[Stored items]
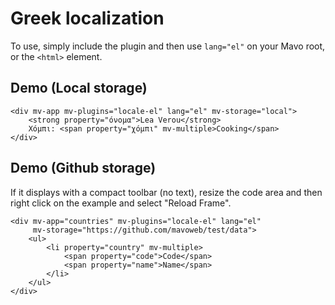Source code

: # Greek localization

To use, simply include the plugin and then use `lang="el"` on your Mavo root, or the `<html>` element.

## Demo (Local storage)

```markup
<div mv-app mv-plugins="locale-el" lang="el" mv-storage="local">
	<strong property="όνομα">Lea Verou</strong>
	Χόμπι: <span property="χόμπι" mv-multiple>Cooking</span>
</div>
```

## Demo (Github storage)

If it displays with a compact toolbar (no text), resize the code area and then right click on the example and select "Reload Frame".

```markup
<div mv-app="countries" mv-plugins="locale-el" lang="el" 
     mv-storage="https://github.com/mavoweb/test/data">
	<ul>
		<li property="country" mv-multiple>
			<span property="code">Code</span>
			<span property="name">Name</span>
		</li>
	</ul>
</div>
```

• **What you have to do**:
What you copy out must be exactly the lines from the line containing "# Greek localization" through the end of the records.

• **Response area**:
: # Greek localization

To use, simply include the plugin and then use `lang="el"` on your Mavo root, or the `<html>` element.

## Demo (Local storage)

```markup
<div mv-app mv-plugins="locale-el" lang="el" mv-storage="local">
	<strong property="όνομα">Lea Verou</strong>
	Χόμπι: <span property="χόμπι" mv-multiple>Cooking</span>
</div>
```

## Demo (Github storage)

If it displays with a compact toolbar (no text), resize the code area and then right click on the example and select "Reload Frame".

```markup
<div mv-app="countries" mv-plugins="locale-el" lang="el" 
     mv-storage="https://github.com/mavoweb/test/data">
	<ul>
		<li property="country" mv-multiple>
			<span property="code">Code</span>
			<span property="name">Name</span>
		</li>
	</ul>
</div>
```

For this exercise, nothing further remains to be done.